EXERCISE DESCRIPTION: The response has to reproduce all entries exactly while excluding their pictures.

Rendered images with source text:
---

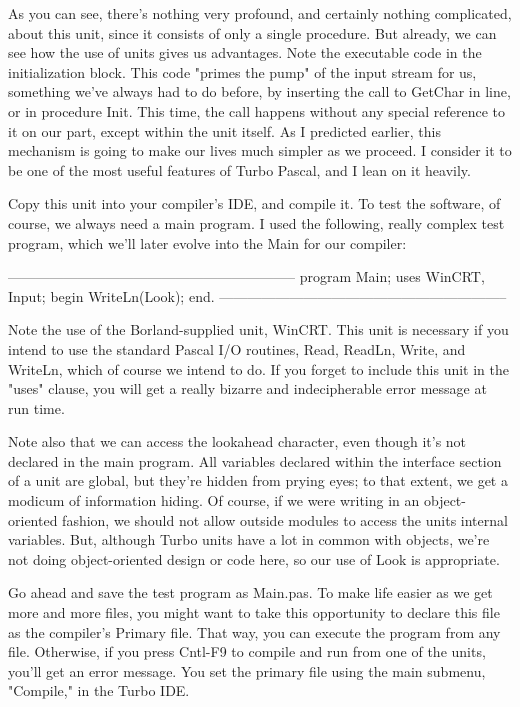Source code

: \documentclass[float=false, crop=false]{standalone}
\begin{document}
As you can see, there's nothing very profound, and certainly nothing
complicated, about this unit, since it consists of only a single procedure. But
already, we can see how the use of units gives us advantages. Note the
executable code in the initialization block. This code "primes the pump" of the
input stream for us, something we've always had to do before, by inserting the
call to GetChar in line, or in procedure Init. This time, the call happens
without any special reference to it on our part, except within the unit itself.
As I predicted earlier, this mechanism is going to make our lives much simpler
as we proceed. I consider it to be one of the most useful features of Turbo
Pascal, and I lean on it heavily.

Copy this unit into your compiler's IDE, and compile it. To test the software,
of course, we always need a main program. I used the following, really complex
test program, which we'll later evolve into the Main for our compiler:

\begin{code}
{--------------------------------------------------------------}
program Main;
uses WinCRT, Input;
begin
	WriteLn(Look);
end.
{--------------------------------------------------------------}
\end{code}

Note the use of the Borland-supplied unit, WinCRT. This unit is necessary if you
intend to use the standard Pascal I/O routines, Read, ReadLn, Write, and
WriteLn, which of course we intend to do. If you forget to include this unit in
the "uses" clause, you will get a really bizarre and indecipherable error
message at run time.

Note also that we can access the lookahead character, even though it's not
declared in the main program. All variables declared within the interface
section of a unit are global, but they're hidden from prying eyes; to that
extent, we get a modicum of information hiding. Of course, if we were writing in
an object- oriented fashion, we should not allow outside modules to access the
units internal variables. But, although Turbo units have a lot in common with
objects, we're not doing object-oriented design or code here, so our use of Look
is appropriate.

Go ahead and save the test program as Main.pas. To make life easier as we get
more and more files, you might want to take this opportunity to declare this
file as the compiler's Primary file. That way, you can execute the program from
any file. Otherwise, if you press Cntl-F9 to compile and run from one of the
units, you'll get an error message. You set the primary file using the main
submenu, "Compile," in the Turbo IDE.
\end{document}
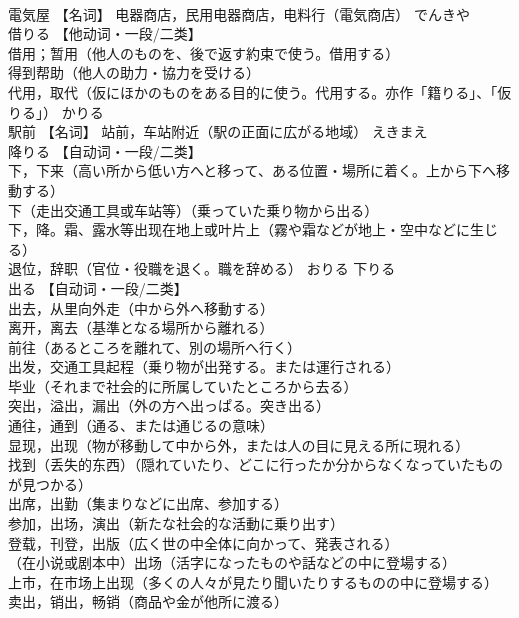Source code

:\documentclass[8pt]{extreport}
\begin{document}
\begin{CJK}{UTF8}{min}
\\	電気屋	【名词】 电器商店，民用电器商店，电料行（電気商店）	でんきや	
\\	借りる	【他动词・一段/二类】 
\\	借用；暂用（他人のものを、後で返す約束で使う。借用する） 
\\	得到帮助（他人の助力・協力を受ける） 
\\	代用，取代（仮にほかのものをある目的に使う。代用する。亦作「籍りる」、「仮りる」）	かりる	
\\	駅前	【名词】 站前，车站附近（駅の正面に広がる地域）	えきまえ	
\\	降りる	【自动词・一段/二类】 
\\	下，下来（高い所から低い方へと移って、ある位置・場所に着く。上から下へ移動する） 
\\	下（走出交通工具或车站等）（乗っていた乗り物から出る） 
\\	下，降。霜、露水等出现在地上或叶片上（霧や霜などが地上・空中などに生じる） 
\\	退位，辞职（官位・役職を退く。職を辞める）	おりる	下りる
\\	出る	【自动词・一段/二类】 
\\	出去，从里向外走（中から外へ移動する） 
\\	离开，离去（基準となる場所から離れる） 
\\	前往（あるところを離れて、別の場所へ行く） 
\\	出发，交通工具起程（乗り物が出発する。または運行される） 
\\	毕业（それまで社会的に所属していたところから去る） 
\\	突出，溢出，漏出（外の方へ出っぱる。突き出る） 
\\	通往，通到（通る、または通じるの意味） 
\\	显现，出现（物が移動して中から外，または人の目に見える所に現れる） 
\\	找到（丢失的东西）（隠れていたり、どこに行ったか分からなくなっていたものが見つかる） 
\\	出席，出勤（集まりなどに出席、参加する） 
\\	参加，出场，演出（新たな社会的な活動に乗り出す） 
\\	登载，刊登，出版（広く世の中全体に向かって、発表される） 
\\	（在小说或剧本中）出场（活字になったものや話などの中に登場する） 
\\	上市，在市场上出现（多くの人々が見たり聞いたりするものの中に登場する） 
\\	卖出，销出，畅销（商品や金が他所に渡る） 

\end{CJK}
\end{document}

---

RESULT OF THE EXERCISE:
Source code

: \documentclass[float=false, crop=false]{standalone}
\begin{document}
As you can see, there's nothing very profound, and certainly nothing
complicated, about this unit, since it consists of only a single procedure. But
already, we can see how the use of units gives us advantages. Note the
executable code in the initialization block. This code "primes the pump" of the
input stream for us, something we've always had to do before, by inserting the
call to GetChar in line, or in procedure Init. This time, the call happens
without any special reference to it on our part, except within the unit itself.
As I predicted earlier, this mechanism is going to make our lives much simpler
as we proceed. I consider it to be one of the most useful features of Turbo
Pascal, and I lean on it heavily.

Copy this unit into your compiler's IDE, and compile it. To test the software,
of course, we always need a main program. I used the following, really complex
test program, which we'll later evolve into the Main for our compiler:

\begin{code}
{--------------------------------------------------------------}
program Main;
uses WinCRT, Input;
begin
	WriteLn(Look);
end.
{--------------------------------------------------------------}
\end{code}

Note the use of the Borland-supplied unit, WinCRT. This unit is necessary if you
intend to use the standard Pascal I/O routines, Read, ReadLn, Write, and
WriteLn, which of course we intend to do. If you forget to include this unit in
the "uses" clause, you will get a really bizarre and indecipherable error
message at run time.

Note also that we can access the lookahead character, even though it's not
declared in the main program. All variables declared within the interface
section of a unit are global, but they're hidden from prying eyes; to that
extent, we get a modicum of information hiding. Of course, if we were writing in
an object- oriented fashion, we should not allow outside modules to access the
units internal variables. But, although Turbo units have a lot in common with
objects, we're not doing object-oriented design or code here, so our use of Look
is appropriate.

Go ahead and save the test program as Main.pas. To make life easier as we get
more and more files, you might want to take this opportunity to declare this
file as the compiler's Primary file. That way, you can execute the program from
any file. Otherwise, if you press Cntl-F9 to compile and run from one of the
units, you'll get an error message. You set the primary file using the main
submenu, "Compile," in the Turbo IDE.
\end{document}
Source code

:\documentclass[8pt]{extreport}
\begin{document}
\begin{CJK}{UTF8}{min}
\\	電気屋	【名词】 电器商店，民用电器商店，电料行（電気商店）	でんきや	
\\	借りる	【他动词・一段/二类】 
\\	借用；暂用（他人のものを、後で返す約束で使う。借用する） 
\\	得到帮助（他人の助力・協力を受ける） 
\\	代用，取代（仮にほかのものをある目的に使う。代用する。亦作「籍りる」、「仮りる」）	かりる	
\\	駅前	【名词】 站前，车站附近（駅の正面に広がる地域）	えきまえ	
\\	降りる	【自动词・一段/二类】 
\\	下，下来（高い所から低い方へと移って、ある位置・場所に着く。上から下へ移動する） 
\\	下（走出交通工具或车站等）（乗っていた乗り物から出る） 
\\	下，降。霜、露水等出现在地上或叶片上（霧や霜などが地上・空中などに生じる） 
\\	退位，辞职（官位・役職を退く。職を辞める）	おりる	下りる
\\	出る	【自动词・一段/二类】 
\\	出去，从里向外走（中から外へ移動する） 
\\	离开，离去（基準となる場所から離れる） 
\\	前往（あるところを離れて、別の場所へ行く） 
\\	出发，交通工具起程（乗り物が出発する。または運行される） 
\\	毕业（それまで社会的に所属していたところから去る） 
\\	突出，溢出，漏出（外の方へ出っぱる。突き出る） 
\\	通往，通到（通る、または通じるの意味） 
\\	显现，出现（物が移動して中から外，または人の目に見える所に現れる） 
\\	找到（丢失的东西）（隠れていたり、どこに行ったか分からなくなっていたものが見つかる） 
\\	出席，出勤（集まりなどに出席、参加する） 
\\	参加，出场，演出（新たな社会的な活動に乗り出す） 
\\	登载，刊登，出版（広く世の中全体に向かって、発表される） 
\\	（在小说或剧本中）出场（活字になったものや話などの中に登場する） 
\\	上市，在市场上出现（多くの人々が見たり聞いたりするものの中に登場する） 
\\	卖出，销出，畅销（商品や金が他所に渡る） 

\end{CJK}
\end{document}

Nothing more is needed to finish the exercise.